In the history of cinema, there is a short list of films that can lay claim to having the ability to scar and leave a haunting impact on the mind. In 1985, in Soviet Belarus, a movie was made that lay claim to the title of the top of this list. A movie so disturbing, it had to fight 8 years of Soviet censorship before it was released to the public due to its realism depicting the horror of war. This movie was Come and See, a title in reference to the revelation in the Holy Bible featuring the Four Horsemen of the Apocalypse. Labelled as the most important anti-war movie that has ever been made, this was a movie that used live rounds and starvation of actors to achieve realism of the horror of war. When filming was finished, the hair of some actors had turned grey and there was concern that some, including the main character, would end up committed to a mental asylum as a result.
Come and See was directed by Elem Klimov and is based on the book I Am from the Fiery Village as well as the testimony of Soviet partisans and the survivors of Nazi massacres. Klimov co-wrote the screenplay with Ales Adamovich, who fought in brutal battles against Nazi troops with the Belarusian partisans as a teenager. Klimov fully realised how brutal the film would be and how difficult it would be for people to watch. When Klimov mentioned this to Adamovich, he replied: “Let them not watch it, then. This is something we must leave after us. As evidence of war, and as a plea for peace.”

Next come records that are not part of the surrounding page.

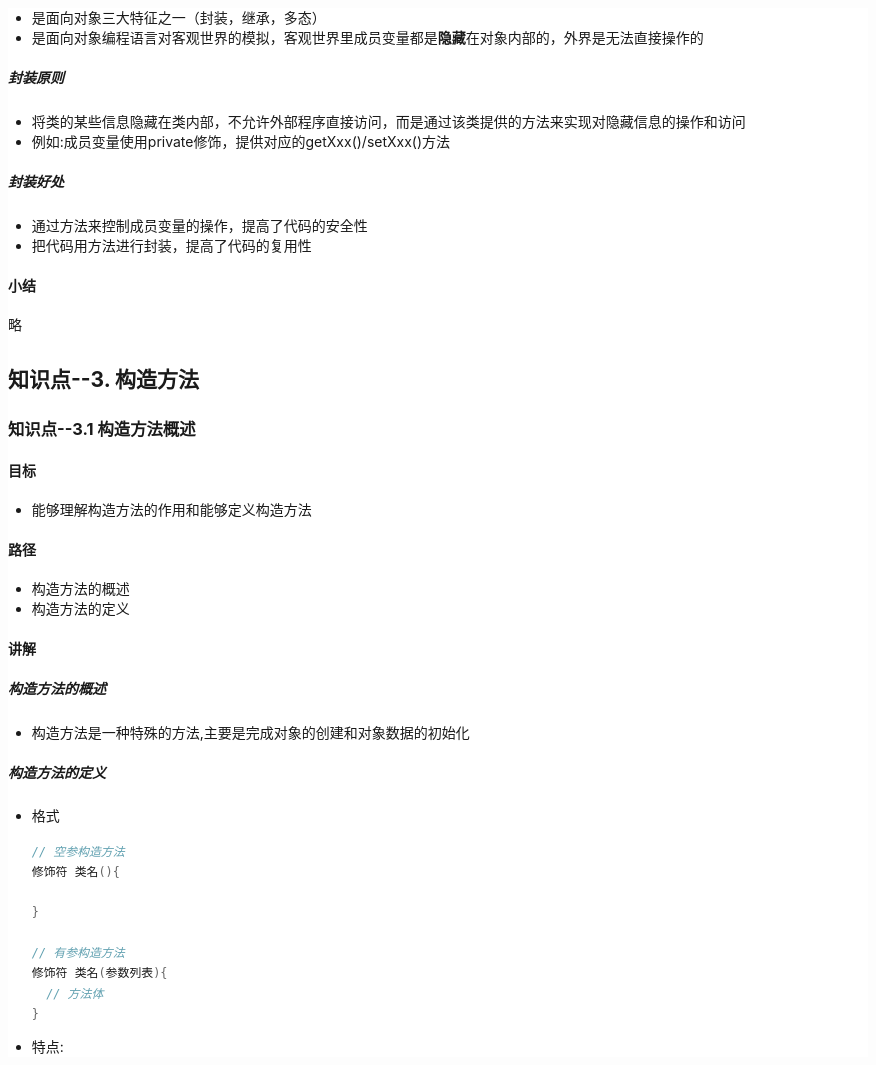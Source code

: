 - 是面向对象三大特征之一（封装，继承，多态）
- 是面向对象编程语言对客观世界的模拟，客观世界里成员变量都是**隐藏**在对象内部的，外界是无法直接操作的

##### 封装原则

- 将类的某些信息隐藏在类内部，不允许外部程序直接访问，而是通过该类提供的方法来实现对隐藏信息的操作和访问
- 例如:成员变量使用private修饰，提供对应的getXxx()/setXxx()方法

##### 封装好处

- 通过方法来控制成员变量的操作，提高了代码的安全性
- 把代码用方法进行封装，提高了代码的复用性

#### 小结

略

## 知识点--3. 构造方法

### 知识点--3.1 构造方法概述

#### 目标

- 能够理解构造方法的作用和能够定义构造方法

#### 路径

- 构造方法的概述
- 构造方法的定义

#### 讲解

##### 构造方法的概述

- 构造方法是一种特殊的方法,主要是完成对象的创建和对象数据的初始化

##### 构造方法的定义

- 格式

  ```java
  // 空参构造方法
  修饰符 类名(){
      
  }
  
  // 有参构造方法
  修饰符 类名(参数列表){
  	// 方法体
  }
  
  
  ```

- 特点:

Come and See depicts the era of Nazi occupation in Belarus, a country which lost 1.9 millions of people or about 20 percent of its population during WW2. It’s dedication to accuracy meant that is was only shot inside Belarus, without professional actors and the language spoken in the film is Belarussian. The plot follows the main character Flyora, a young partisan, over a period of 2 weeks and by the end of the movie, after witnessing the atrocities and mass murder of Nazi troops and their Ukrainian collaborators, Flyora is aged to look twenty years older with his childhood innocence violently torn from him, leaving behind a gaping void of nihilism and a life fueled solely by hatred for the Nazi enemy and devoted solely to their demise.
This is a movie that graphically displays examples of the brutal atrocities committed by Germans against the Soviet people during the war. It features extreme close-ups of often shell shocked and traumatized faces which was achieved through hypnotism. It blatantly displays the unpleasant details of burnt flesh and bloodied corpses, and the guns used were often loaded with live ammunition instead of blanks. The main character later mentioned in interviews that live bullets sometimes passed just 4 inches above his head. After witnessing this spectacle, you will have a much better understanding of Russia’s desire for revenge during the final, apocalyptic stages of WW2.
Come and See remains a true masterpiece of Soviet cinema and is a must see anti-war movie, albeit likely only once.